As if on cue, Mikhail produced a bag of something and offered it to Holly. Inside the bag, were dry chips, ranging in colour from pale yellow to dark red. Whatever the stuff was, it didn’t even look remotely edible. If anything, it looked as if Mikhail had scratched the insulation off the walls in his quarters and bagged it.
“They’re really quite good,” Ethan said, while Mikhail gave her an expectant look.
Holly looked at the flakes and decided that — polite or not — she really couldn’t bring herself to eat even one. Besides, she figured she’d already done her duty for the day, playing guinea pig for Ethan’s latest agronomic breakthrough.
“Thanks, but I think I’ve had enough experimentation for one day.” She flashed Mikhail an apologetic smile. “Another time, okay?”
If Mikhail was disappointed, he gave no indication of it. He simply nodded and went back to whatever he had been doing before Holly arrived. But then, Mikhail’s face never gave much indication of anything.
“But you must try the crisps,” one of the young boys who’d taken to hanging around the greenhouse insisted.
“Yes, try, try, try,” the other boys chanted.
Because it looked as if the boys were either about to start a riot or burst into tears, both of which would be equally unpleasant, Holly finally gave in. Besides, how much worse than protein sludge and nutri-cakes could it possibly taste?
So she reached into Mikhail’s bag and retrieved one of the chips. It was pale yellow and reminded Holly of those cheap and nasty, dry-as-wall-plaster protein cakes she’d had as rations while working security for a crime syndicate on the planet Kagawa. Those had been pretty bad and yet she’d survived, so how much worse could this stuff be? So she braced herself, closed her eyes and put the chip into her mouth.
The thing was crunchy, slightly salty and slightly earthy, and not at all bad. Probably great for deep space rations, except that the crumbs and the grease — and Holly’s fingers were stained with both — might cause electronics trouble.
Holly opened her eyes and found that everybody was looking at her expectantly.
“And…?”
“Not bad,” Holly said, still munching on her crisp, “Actually…” She wiped her grease and crumb stained hands on her pants. “…this is pretty good.” She turned to Mikhail. “Well done.”
Mikhail beamed. “Thank you, Comrade.”
“Mostly we used potatoes, for traditional reasons…” Ethan explained.

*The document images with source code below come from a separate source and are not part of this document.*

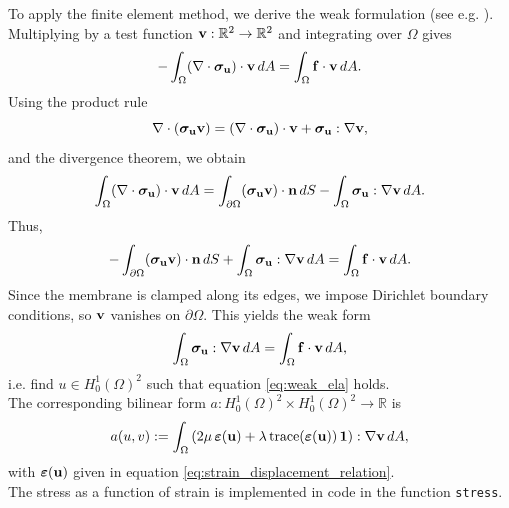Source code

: To apply the finite element method, we derive the weak formulation (see e.g. \cite{Braess_2007}). Multiplying by a test function $\fatv:\mathbb{R}^2\to\mathbb{R}^2$ and integrating over $\Omega$ gives
\begin{equation*}
    -\int_\Omega (\nabla\cdot\fatsig_\fatu)\cdot \fatv \, dA 
    = \int_\Omega \mathbf{f}\cdot \fatv \, dA.
\end{equation*}
Using the product rule
\[
\nabla\cdot(\fatsig_\fatu \fatv) = (\nabla\cdot\fatsig_\fatu)\cdot \fatv + \fatsig_\fatu : \nabla \fatv,
\]
and the divergence theorem, we obtain
\[
\int_\Omega (\nabla\cdot\fatsig_\fatu)\cdot \fatv \, dA 
= \int_{\partial \Omega} (\fatsig_\fatu \fatv)\cdot \mathbf{n}\, dS
- \int_\Omega \fatsig_\fatu : \nabla \fatv \, dA.
\]
Thus,
\begin{equation*}
    -\int_{\partial \Omega} (\fatsig_\fatu \fatv)\cdot \mathbf{n}\, dS
    + \int_\Omega \fatsig_\fatu : \nabla \fatv \, dA
    = \int_\Omega \mathbf{f}\cdot \fatv \, dA.
\end{equation*}
Since the membrane is clamped along its edges, we impose Dirichlet boundary conditions, so $\fatv$ vanishes on $\partial \Omega$. This yields the weak form
\begin{equation}
    \int_\Omega \fatsig_\fatu : \nabla \fatv \, dA
    = \int_\Omega \mathbf{f}\cdot \fatv \, dA,
    \label{eq:weak_ela}
\end{equation}
i.e. find $u \in H^1_0(\Omega)^2$ such that equation \eqref{eq:weak_ela} holds.\\

The corresponding bilinear form $a:H^1_0(\Omega)^2\times H^1_0(\Omega)^2 \to \mathbb{R}$ is
\begin{equation}
    a(u,v) := \int_\Omega \left(2\mu\, \fateps(\fatu) + \lambda\, \mathrm{trace}(\fateps(\fatu))\, \mathbf{1}\right) : \nabla \fatv \, dA,
\end{equation}
with $\fateps(\fatu)$ given in equation \eqref{eq:strain_displacement_relation}.\\

The stress as a function of strain is implemented in code in the function \texttt{stress}.\\

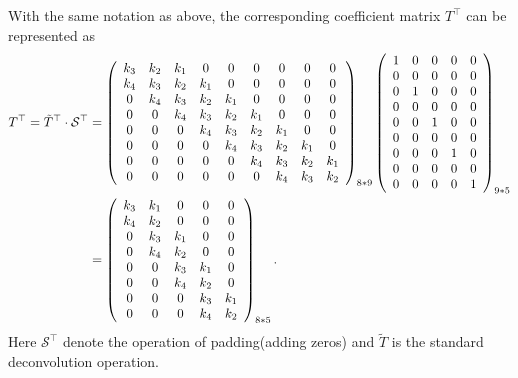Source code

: With the same notation as above, the corresponding coefficient matrix $T^\top$ can be represented as 
\begin{align}
   T^\top = \tilde{T}^\top\cdot  \mathcal S^\top &= 
\left(
  \begin{array}{ccccccccc}
     k_3 & k_2 & k_1 & 0 & 0 & 0 & 0 & 0  & 0\\
     k_4 & k_3 & k_2 & k_1 & 0 & 0 & 0 &  0 & 0\\
     0 & k_4 & k_3 & k_2 & k_1 & 0 & 0 & 0 & 0\\
     0 & 0 & k_4 & k_3 & k_2 & k_1 & 0 & 0  & 0\\
     0 & 0 & 0 & k_4 & k_3 & k_2 & k_1 & 0  & 0\\
     0 & 0 & 0 & 0 & k_4 & k_3 & k_2 & k_1  & 0\\
     0 & 0 & 0 & 0 & 0 & k_4 & k_3 & k_2 & k_1  \\
     0 & 0 & 0 & 0 & 0 & 0  & k_4 & k_3 & k_2   \\
  \end{array}
\right)_{8*9}
\left(
  \begin{array}{ccccc}
     1 & 0 & 0 & 0 & 0  \\
     0 & 0 & 0 & 0 & 0  \\
     0 & 1 & 0 & 0 & 0  \\
     0 & 0 & 0 & 0 & 0  \\
     0 & 0 & 1 & 0 & 0  \\
     0 & 0 & 0 & 0 & 0  \\
     0 & 0 & 0 & 1 & 0  \\
     0 & 0 & 0 & 0 & 0  \\
     0 & 0 & 0 & 0 & 1  \\
  \end{array}
\right)_{9*5}
\\ \notag 
&= 
\left(
  \begin{array}{ccccc}
     k_3 & k_1 & 0 & 0 & 0   \\
     k_4 & k_2 & 0 & 0 & 0   \\
     0 & k_3 & k_1 & 0 & 0  \\     
     0 & k_4 & k_2 & 0 & 0  \\
     0 & 0 & k_3 & k_1 & 0  \\
     0 & 0 & k_4 & k_2 & 0  \\
     0 & 0 & 0 & k_3 & k_1  \\
     0 & 0 & 0 & k_4 & k_2  \\
  \end{array}
\right)_{8*5}.
\end{align}
Here $\mathcal S^\top$ denote the operation of padding(adding zeros) and $\tilde{T}$ is the standard deconvolution operation.

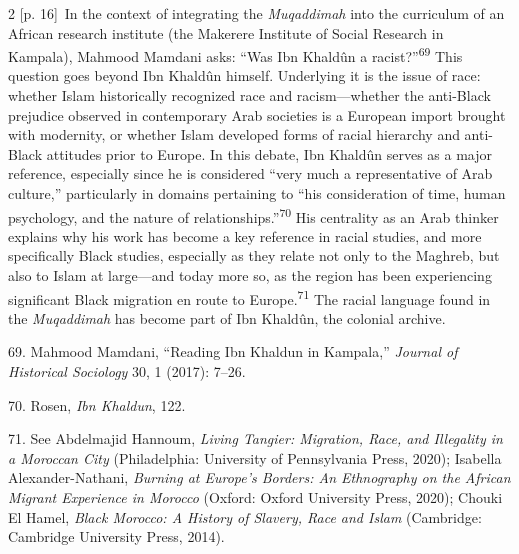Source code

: \documentclass[10pt,a4paper]{article}
\begin{document}
\begin{paracol}{2}
\switchcolumn
{\scriptsize\color{gray} [p. 16]}\ In the context of integrating the \textit{Muqaddimah} into the curriculum of an African research institute (the Makerere Institute of Social Research in Kampala), Mahmood Mamdani asks: “Was Ibn Khaldûn a racist?”\nobreak\textsuperscript{69} This question goes beyond Ibn Khaldûn himself. Underlying it is the issue of race: whether Islam historically recognized race and racism—whether the anti-Black prejudice observed in contemporary Arab societies is a European import brought with modernity, or whether Islam developed forms of racial hierarchy and anti-Black attitudes prior to Europe. In this debate, Ibn Khaldûn serves as a major reference, especially since he is considered “very much a representative of Arab culture,” particularly in domains pertaining to “his consideration of time, human psychology, and the nature of relationships.”\nobreak\textsuperscript{70} His centrality as an Arab thinker explains why his work has become a key reference in racial studies, and more specifically Black studies, especially as they relate not only to the Maghreb, but also to Islam at large—and today more so, as the region has been experiencing significant Black migration en route to Europe.\nobreak\textsuperscript{71} The racial language found in the \textit{Muqaddimah} has become part of Ibn Khaldûn, the colonial archive.\par{\small 69. Mahmood Mamdani, “Reading Ibn Khaldun in Kampala,” \textit{Journal of Historical Sociology} 30, 1 (2017): 7–26.\par}{\small 70. Rosen, \textit{Ibn Khaldun}, 122.\par}{\small 71. See Abdelmajid Hannoum, \textit{Living Tangier: Migration, Race, and Illegality in a Moroccan City} (Philadelphia: University of Pennsylvania Press, 2020); Isabella Alexander-Nathani, \textit{Burning at Europe’s Borders: An Ethnography on the African Migrant Experience in Morocco} (Oxford: Oxford University Press, 2020); Chouki El Hamel, \textit{Black Morocco: A History of Slavery, Race and Islam} (Cambridge: Cambridge University Press, 2014).\par}
\switchcolumn*

\end{paracol}
\end{document}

“Gimme,” the little girl on Holly’s arm crowed suddenly, startling Holly so much she almost dropped the kid.
She threw an imploring glance at Ethan, but he was still busily explaining how the crisps were made.
“…though we also tried parsnips, turnips, carrots and…”
“Gimme,” the little girl repeated, more insistently.
“…beetroot — Uhm, I think she wants a crisp,” Ethan pointed out.
Holly looked at Emma who nodded emphatically. And since no one else was volunteering, she reached into Mikhail’s bag again, retrieved yet another crisp and held it out for the little girl, who promptly snatched it and managed to slobber all over Holly’s fingers in the process.
“More,” Emma insisted, so Holly fed her another. And another.
“They would taste even better, if we had paprika…” Mikhail said, completely oblivious to his rapidly dwindling supply of crisps, “…and chilli pepper. Maybe we could grow some.”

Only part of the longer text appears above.